Thwaites laments troublesome teacher tenure system
BY INGRID BROWN Associate editor - special assignment firstname.lastname@example.org
Many of the nation's schools continue to have surplus teachers while others are struggling to meet the demand because of the tenure system which makes it impossible for the education ministry to relocate teachers to institutions where their skills are most needed.
Education Minister Ronald Thwaites said although Jamaica has one of the best teacher-student ratios in the Caribbean, the problem is that teachers are not always placed where they are most useful.
"They cannot be moved, so you find a problem where you have one teacher to 45 students in some schools and a few miles up the road you have one teacher to 10 students," Thwaites said.
The minister, who was addressing the Jamaica Observer Monday Exchange last week, said this will have to be changed with legislation.
"In the reform of legislation, which we haven't done for a while, we have to change these things; not to take away anybody's rights, but to better use that which we have," Thwaites said.
He cited the example of a high school in Portland where there are approximately 1,200 students to seven math teachers. Additionally, there was only one home economics teacher supervising 45 students for the Caribbean Secondary Education Certificate exams. But even as the school sought assistance in getting another home economics teacher and a few more math teachers, Thwaites said there were 17 underutilised teachers at the school.

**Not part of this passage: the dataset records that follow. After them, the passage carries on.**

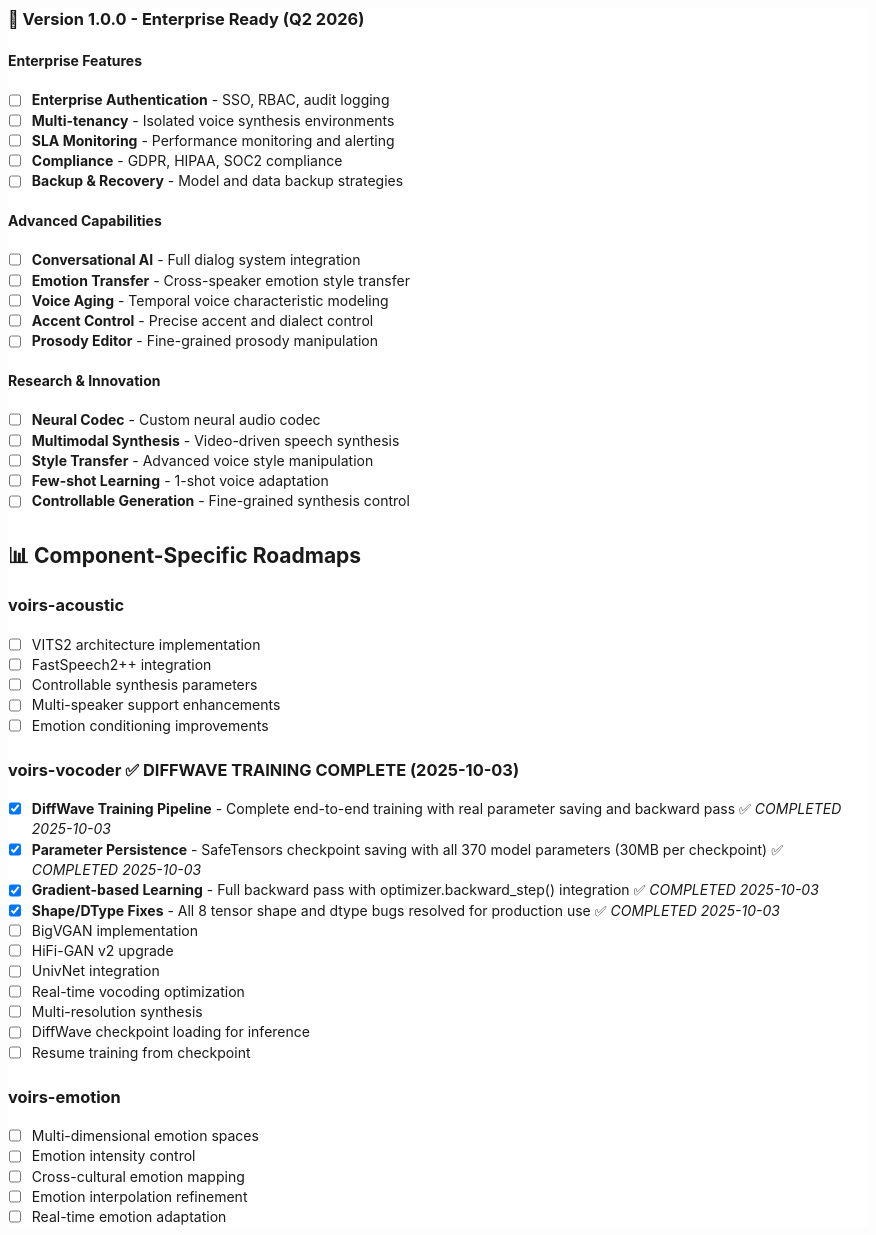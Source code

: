 ### 🎯 Version 1.0.0 - Enterprise Ready (Q2 2026)

#### Enterprise Features
- [ ] **Enterprise Authentication** - SSO, RBAC, audit logging
- [ ] **Multi-tenancy** - Isolated voice synthesis environments
- [ ] **SLA Monitoring** - Performance monitoring and alerting
- [ ] **Compliance** - GDPR, HIPAA, SOC2 compliance
- [ ] **Backup & Recovery** - Model and data backup strategies

#### Advanced Capabilities
- [ ] **Conversational AI** - Full dialog system integration
- [ ] **Emotion Transfer** - Cross-speaker emotion style transfer
- [ ] **Voice Aging** - Temporal voice characteristic modeling
- [ ] **Accent Control** - Precise accent and dialect control
- [ ] **Prosody Editor** - Fine-grained prosody manipulation

#### Research & Innovation
- [ ] **Neural Codec** - Custom neural audio codec
- [ ] **Multimodal Synthesis** - Video-driven speech synthesis
- [ ] **Style Transfer** - Advanced voice style manipulation
- [ ] **Few-shot Learning** - 1-shot voice adaptation
- [ ] **Controllable Generation** - Fine-grained synthesis control

## 📊 **Component-Specific Roadmaps**

### voirs-acoustic
- [ ] VITS2 architecture implementation
- [ ] FastSpeech2++ integration
- [ ] Controllable synthesis parameters
- [ ] Multi-speaker support enhancements
- [ ] Emotion conditioning improvements

### voirs-vocoder ✅ DIFFWAVE TRAINING COMPLETE (2025-10-03)
- [x] **DiffWave Training Pipeline** - Complete end-to-end training with real parameter saving and backward pass ✅ *COMPLETED 2025-10-03*
- [x] **Parameter Persistence** - SafeTensors checkpoint saving with all 370 model parameters (30MB per checkpoint) ✅ *COMPLETED 2025-10-03*
- [x] **Gradient-based Learning** - Full backward pass with optimizer.backward_step() integration ✅ *COMPLETED 2025-10-03*
- [x] **Shape/DType Fixes** - All 8 tensor shape and dtype bugs resolved for production use ✅ *COMPLETED 2025-10-03*
- [ ] BigVGAN implementation
- [ ] HiFi-GAN v2 upgrade
- [ ] UnivNet integration
- [ ] Real-time vocoding optimization
- [ ] Multi-resolution synthesis
- [ ] DiffWave checkpoint loading for inference
- [ ] Resume training from checkpoint

### voirs-emotion
- [ ] Multi-dimensional emotion spaces
- [ ] Emotion intensity control
- [ ] Cross-cultural emotion mapping
- [ ] Emotion interpolation refinement
- [ ] Real-time emotion adaptation
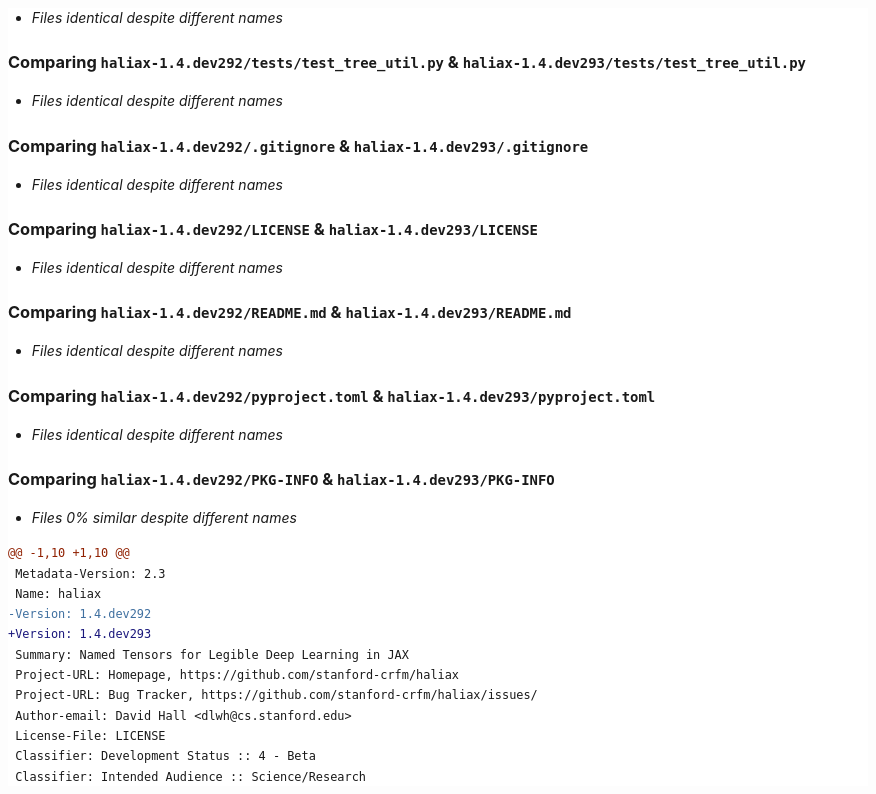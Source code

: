  * *Files identical despite different names*

### Comparing `haliax-1.4.dev292/tests/test_tree_util.py` & `haliax-1.4.dev293/tests/test_tree_util.py`

 * *Files identical despite different names*

### Comparing `haliax-1.4.dev292/.gitignore` & `haliax-1.4.dev293/.gitignore`

 * *Files identical despite different names*

### Comparing `haliax-1.4.dev292/LICENSE` & `haliax-1.4.dev293/LICENSE`

 * *Files identical despite different names*

### Comparing `haliax-1.4.dev292/README.md` & `haliax-1.4.dev293/README.md`

 * *Files identical despite different names*

### Comparing `haliax-1.4.dev292/pyproject.toml` & `haliax-1.4.dev293/pyproject.toml`

 * *Files identical despite different names*

### Comparing `haliax-1.4.dev292/PKG-INFO` & `haliax-1.4.dev293/PKG-INFO`

 * *Files 0% similar despite different names*

```diff
@@ -1,10 +1,10 @@
 Metadata-Version: 2.3
 Name: haliax
-Version: 1.4.dev292
+Version: 1.4.dev293
 Summary: Named Tensors for Legible Deep Learning in JAX
 Project-URL: Homepage, https://github.com/stanford-crfm/haliax
 Project-URL: Bug Tracker, https://github.com/stanford-crfm/haliax/issues/
 Author-email: David Hall <dlwh@cs.stanford.edu>
 License-File: LICENSE
 Classifier: Development Status :: 4 - Beta
 Classifier: Intended Audience :: Science/Research
```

"The school has all of 17 under-deployed teachers but none of them can teach math or home economics, but I can't move any of them to places where we really need them in early childhood, special education, math or technical studies because they are tenured where they are, and unless they misbehave egregiously that is it," he said.
The education minister said this untenable situation is not unique to that school.
"Tell me what to do with one particular teacher who is at the top of her pay scale with a master's degree in home economics and she is tenured in a primary school, teaching literacy to grades one and two and the students are all failing because she can't teach literacy?"Thwaites asked.
"Her principal finds a post at a high school 10 miles up the road where she has to pass every day to get to her primary school, where she would be teaching home economics to grades 10 and 11 and she won't go," a despondent Thwaites added.
Although reforming the legislation will help in giving the ministry power to relocate teachers as needs be, Thwaites said the preference is to get it done by consensus and have a system of voluntary relocation where a teacher can move to another school without loss of any status.
"A part of the problem with that teacher (who refuses to move) is that she might be afraid that she might stop being a senior teacher and might lose something in the move," said Thwaites, who was adamant that the plan is not to cause teachers to lose out on any of their benefits.
"We don't want to take away anything from anybody, but we want to professionalise teaching in a way that gets the most out of the talents and the skills because the ultimate objective is not to satisfy the individual, the minister, the commissioner, the teacher; it is all about student achievement," Thwaites said.
Meanwhile, the minister said more than $60 billion of the $80-billion or so that Government allocates is spent on remuneration. He noted that it is costing taxpayers $2.5 billion this year to pay teachers for their leave.
Thwaites explained that this situation exists because teachers are allowed to accumulate their leave.
The code of regulations, he said, provides that there should be 190 instructional days every year, and this should not include days like Jeans Day, Sports Day, Teachers' Day, etc.
"But we have got in the habit of treating these days as instructional days and the children get less. But beyond that, 95 per cent of teachers' leave is applied for during those 190 days, although the code says that normally a teacher shall not be granted vacation leave during instructional days," Thwaites explained.
He noted that while the plan is not to deprive anyone of their vacation leave, it is important that teachers utilise this benefit outside of the teaching days.
"We are not going to be able to continue this; we have to rationalise," Thwaites said.
Pointing out that all change involves resistance, Thwaites referenced paragraph 27 of the International Monetary Fund letter of intent which speaks to the reform that must take place in Jamaica.
"We must do this as far as possible, consensually; if not, we are going to be required to do it, so don't let us get to that point," the minister said, adding that there was need to "build public opinion to the notion that we are not trying to take away anything from anybody but that we are trying to organise that which you are entitled to in ways that inure to the benefit of the children and ultimately to your benefit".